**Prompt:** For each line below that contains the word "seed", make a copy.

Saved data entries
========================
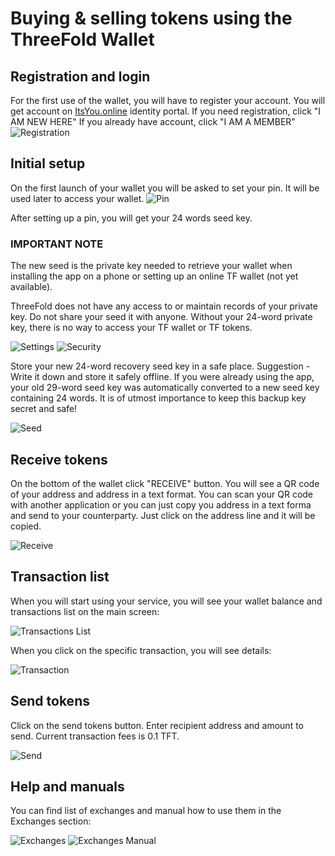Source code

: # Buying & selling tokens using the ThreeFold Wallet

## Registration and login
For the first use of the wallet, you will have to register your account. You will get account on [ItsYou.online](Itsyou.online) identity portal.
If you need registration, click "I AM NEW HERE"
If you already have account, click "I AM A MEMBER"
![Registration](https://raw.githubusercontent.com/threefoldfoundation/info_tokens/master/docs/img/wallet-registration.png "Registration Screen")

## Initial setup
On the first launch of your wallet you will be asked to set your pin. It will be used later to access your wallet.
![Pin](https://raw.githubusercontent.com/threefoldfoundation/info_tokens/master/docs/img/wallet-pin.jpg "Pin")

After setting up a pin, you will get your 24 words seed key. 

### IMPORTANT NOTE
The new seed is the private key needed to retrieve your wallet when installing the app on a phone or setting up an online TF wallet (not yet available).

ThreeFold does not have any access to or maintain records of your private key. Do not share your seed it with anyone.
Without your 24-word private key, there is no way to access your TF wallet or TF tokens. 

![Settings](https://raw.githubusercontent.com/threefoldfoundation/info_tokens/master/docs/img/wallet-settings.png "Settings")
![Security](https://raw.githubusercontent.com/threefoldfoundation/info_tokens/master/docs/img/wallet-security.png "Security")

Store your new 24-word recovery seed key in a safe place.
Suggestion - Write it down and store it safely offline.
If you were already using the app, your old 29-word seed key was automatically converted to a new seed key containing 24 words. It is of utmost importance to keep this backup key secret and safe!

![Seed](https://raw.githubusercontent.com/threefoldfoundation/info_tokens/master/docs/img/wallet-seed.png "Seed")

## Receive tokens
On the bottom of the wallet click "RECEIVE" button.
You will see a QR code of your address and address in a text format. You can scan your QR code with another application or you can just copy you address in a text forma and send to your counterparty. Just click on the address line and it will be copied. 

![Receive](https://raw.githubusercontent.com/threefoldfoundation/info_tokens/master/docs/img/wallet-receive.jpg "Receive")

## Transaction list
When you will start using your service, you will see your wallet balance and transactions list on the main screen:

![Transactions List](https://raw.githubusercontent.com/threefoldfoundation/info_tokens/master/docs/img/wallet-transaction-list.jpg "Transactions List")

When you click on the specific transaction, you will see details:

![Transaction](https://raw.githubusercontent.com/threefoldfoundation/info_tokens/master/docs/img/wallet-transaction.jpg "Transaction")

## Send tokens
Click on the send tokens button. Enter recipient address and amount to send. Current transaction fees is 0.1 TFT.

![Send](https://raw.githubusercontent.com/threefoldfoundation/info_tokens/master/docs/img/wallet-send.jpg "Send")

## Help and manuals
You can find list of exchanges and manual how to use them in the Exchanges section:

![Exchanges](https://raw.githubusercontent.com/threefoldfoundation/info_tokens/master/docs/img/wallet-exchanges.jpg "Exchanges")
![Exchanges Manual](https://raw.githubusercontent.com/threefoldfoundation/info_tokens/master/docs/img/wallet-exchanges-manual.jpg "Exchanges Manual")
========================
**Result of the task:**
After setting up a pin, you will get your 24 words seed key. 
The new seed is the private key needed to retrieve your wallet when installing the app on a phone or setting up an online TF wallet (not yet available).
ThreeFold does not have any access to or maintain records of your private key. Do not share your seed it with anyone.
Store your new 24-word recovery seed key in a safe place.
If you were already using the app, your old 29-word seed key was automatically converted to a new seed key containing 24 words. It is of utmost importance to keep this backup key secret and safe!
![Seed](https://raw.githubusercontent.com/threefoldfoundation/info_tokens/master/docs/img/wallet-seed.png "Seed")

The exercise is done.